Updated: May 10, 2012, 1:34 PM ET
By Ivan Maisel | ESPN.com

The Atlantic Coast Conference membership last month came up one vote short of fining North Carolina $100,000 for the NCAA violations committed during the tenure of former coach Butch Davis.

Instead, the league's Infractions and Penalties Committee issued a public reprimand of the university.

The vote of 7-4 in favor of the fine (North Carolina did not vote) fell one vote shy of the two-thirds majority needed to approve the penalty, according to two sources within the league. However, the failed vote indicates that a significant majority of North Carolina's fellow members took a dimmer view of the school's behavior than the issuing of a reprimand would indicate.
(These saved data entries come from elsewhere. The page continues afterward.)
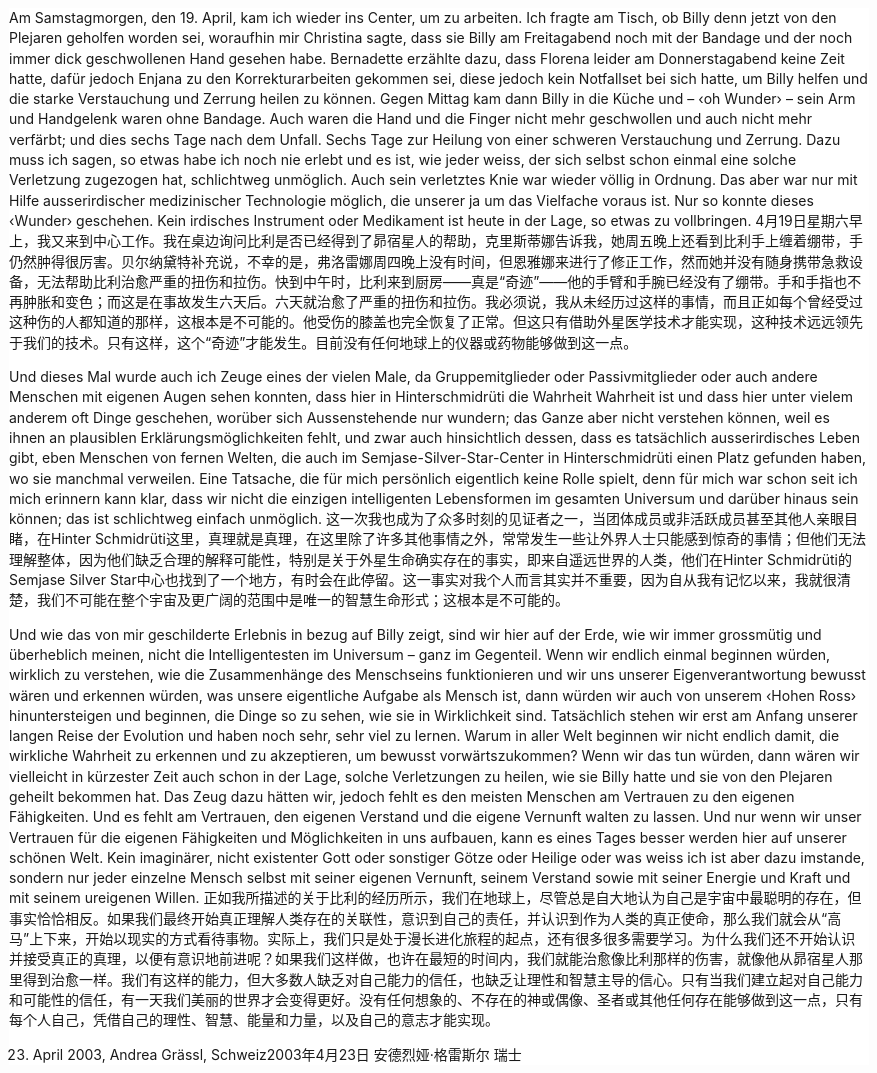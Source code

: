 Am Samstagmorgen, den 19. April, kam ich wieder ins Center, um zu arbeiten. Ich fragte am Tisch, ob Billy denn jetzt von den Plejaren geholfen worden sei, woraufhin mir Christina sagte, dass sie Billy am Freitagabend noch mit der Bandage und der noch immer dick geschwollenen Hand gesehen habe. Bernadette erzählte dazu, dass Florena leider am Donnerstagabend keine Zeit hatte, dafür jedoch Enjana zu den Korrekturarbeiten gekommen sei, diese jedoch kein Notfallset bei sich hatte, um Billy helfen und die starke Verstauchung und Zerrung heilen zu können. Gegen Mittag kam dann Billy in die Küche und – ‹oh Wunder› – sein Arm und Handgelenk waren ohne Bandage. Auch waren die Hand und die Finger nicht mehr geschwollen und auch nicht mehr verfärbt; und dies sechs Tage nach dem Unfall. Sechs Tage zur Heilung von einer schweren Verstauchung und Zerrung. Dazu muss ich sagen, so etwas habe ich noch nie erlebt und es ist, wie jeder weiss, der sich selbst schon einmal eine solche Verletzung zugezogen hat, schlichtweg unmöglich. Auch sein verletztes Knie war wieder völlig in Ordnung. Das aber war nur mit Hilfe ausserirdischer medizinischer Technologie möglich, die unserer ja um das Vielfache voraus ist. Nur so konnte dieses ‹Wunder› geschehen. Kein irdisches Instrument oder Medikament ist heute in der Lage, so etwas zu vollbringen.
4月19日星期六早上，我又来到中心工作。我在桌边询问比利是否已经得到了昴宿星人的帮助，克里斯蒂娜告诉我，她周五晚上还看到比利手上缠着绷带，手仍然肿得很厉害。贝尔纳黛特补充说，不幸的是，弗洛雷娜周四晚上没有时间，但恩雅娜来进行了修正工作，然而她并没有随身携带急救设备，无法帮助比利治愈严重的扭伤和拉伤。快到中午时，比利来到厨房——真是“奇迹”——他的手臂和手腕已经没有了绷带。手和手指也不再肿胀和变色；而这是在事故发生六天后。六天就治愈了严重的扭伤和拉伤。我必须说，我从未经历过这样的事情，而且正如每个曾经受过这种伤的人都知道的那样，这根本是不可能的。他受伤的膝盖也完全恢复了正常。但这只有借助外星医学技术才能实现，这种技术远远领先于我们的技术。只有这样，这个“奇迹”才能发生。目前没有任何地球上的仪器或药物能够做到这一点。

Und dieses Mal wurde auch ich Zeuge eines der vielen Male, da Gruppemitglieder oder Passivmitglieder oder auch andere Menschen mit eigenen Augen sehen konnten, dass hier in Hinterschmidrüti die Wahrheit Wahrheit ist und dass hier unter vielem anderem oft Dinge geschehen, worüber sich Aussenstehende nur wundern; das Ganze aber nicht verstehen können, weil es ihnen an plausiblen Erklärungsmöglichkeiten fehlt, und zwar auch hinsichtlich dessen, dass es tatsächlich ausserirdisches Leben gibt, eben Menschen von fernen Welten, die auch im Semjase-Silver-Star-Center in Hinterschmidrüti einen Platz gefunden haben, wo sie manchmal verweilen. Eine Tatsache, die für mich persönlich eigentlich keine Rolle spielt, denn für mich war schon seit ich mich erinnern kann klar, dass wir nicht die einzigen intelligenten Lebensformen im gesamten Universum und darüber hinaus sein können; das ist schlichtweg einfach unmöglich.
这一次我也成为了众多时刻的见证者之一，当团体成员或非活跃成员甚至其他人亲眼目睹，在Hinter Schmidrüti这里，真理就是真理，在这里除了许多其他事情之外，常常发生一些让外界人士只能感到惊奇的事情；但他们无法理解整体，因为他们缺乏合理的解释可能性，特别是关于外星生命确实存在的事实，即来自遥远世界的人类，他们在Hinter Schmidrüti的Semjase Silver Star中心也找到了一个地方，有时会在此停留。这一事实对我个人而言其实并不重要，因为自从我有记忆以来，我就很清楚，我们不可能在整个宇宙及更广阔的范围中是唯一的智慧生命形式；这根本是不可能的。

Und wie das von mir geschilderte Erlebnis in bezug auf Billy zeigt, sind wir hier auf der Erde, wie wir immer grossmütig und überheblich meinen, nicht die Intelligentesten im Universum – ganz im Gegenteil. Wenn wir endlich einmal beginnen würden, wirklich zu verstehen, wie die Zusammenhänge des Menschseins funktionieren und wir uns unserer Eigenverantwortung bewusst wären und erkennen würden, was unsere eigentliche Aufgabe als Mensch ist, dann würden wir auch von unserem ‹Hohen Ross› hinuntersteigen und beginnen, die Dinge so zu sehen, wie sie in Wirklichkeit sind. Tatsächlich stehen wir erst am Anfang unserer langen Reise der Evolution und haben noch sehr, sehr viel zu lernen. Warum in aller Welt beginnen wir nicht endlich damit, die wirkliche Wahrheit zu erkennen und zu akzeptieren, um bewusst vorwärtszukommen? Wenn wir das tun würden, dann wären wir vielleicht in kürzester Zeit auch schon in der Lage, solche Verletzungen zu heilen, wie sie Billy hatte und sie von den Plejaren geheilt bekommen hat. Das Zeug dazu hätten wir, jedoch fehlt es den meisten Menschen am Vertrauen zu den eigenen Fähigkeiten. Und es fehlt am Vertrauen, den eigenen Verstand und die eigene Vernunft walten zu lassen. Und nur wenn wir unser Vertrauen für die eigenen Fähigkeiten und Möglichkeiten in uns aufbauen, kann es eines Tages besser werden hier auf unserer schönen Welt. Kein imaginärer, nicht existenter Gott oder sonstiger Götze oder Heilige oder was weiss ich ist aber dazu imstande, sondern nur jeder einzelne Mensch selbst mit seiner eigenen Vernunft, seinem Verstand sowie mit seiner Energie und Kraft und mit seinem ureigenen Willen.
正如我所描述的关于比利的经历所示，我们在地球上，尽管总是自大地认为自己是宇宙中最聪明的存在，但事实恰恰相反。如果我们最终开始真正理解人类存在的关联性，意识到自己的责任，并认识到作为人类的真正使命，那么我们就会从“高马”上下来，开始以现实的方式看待事物。实际上，我们只是处于漫长进化旅程的起点，还有很多很多需要学习。为什么我们还不开始认识并接受真正的真理，以便有意识地前进呢？如果我们这样做，也许在最短的时间内，我们就能治愈像比利那样的伤害，就像他从昴宿星人那里得到治愈一样。我们有这样的能力，但大多数人缺乏对自己能力的信任，也缺乏让理性和智慧主导的信心。只有当我们建立起对自己能力和可能性的信任，有一天我们美丽的世界才会变得更好。没有任何想象的、不存在的神或偶像、圣者或其他任何存在能够做到这一点，只有每个人自己，凭借自己的理性、智慧、能量和力量，以及自己的意志才能实现。

23. April 2003, Andrea Grässl, Schweiz2003年4月23日 安德烈娅·格雷斯尔 瑞士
"We do not comment on actions not taken by the committee," ACC commissioner John Swofford said in an email Wednesday night.

The NCAA Committee on Infractions announced in March that it found North Carolina had committed academic fraud, allowed impermissible agent benefits, played ineligible players and failed to monitor the program. The NCAA placed the North Carolina football program on probation for three years, banned it from the postseason this fall, and penalized the Tar Heels five scholarships per year for each of the next three years.

North Carolina football never had been found guilty of committing NCAA violations before this case.

The reprimand is the first additional penalty the ACC has meted out in a probation case since 1990, when the league forced Maryland to repay television revenue for men's basketball games after the NCAA banned the Terps from television.

North Carolina released the results Friday of an internal investigation showing widespread academic fraud, including forged signatures on grade documents, in the university's department of African and Afro-American studies from 2007 to 2009.

The university on Monday released to the Raleigh News and Observer figures showing that 36 percent of the enrolled students in the questionable classes played football. However, the student-athletes received no favorable treatment nor did they receive grades without submitting written work.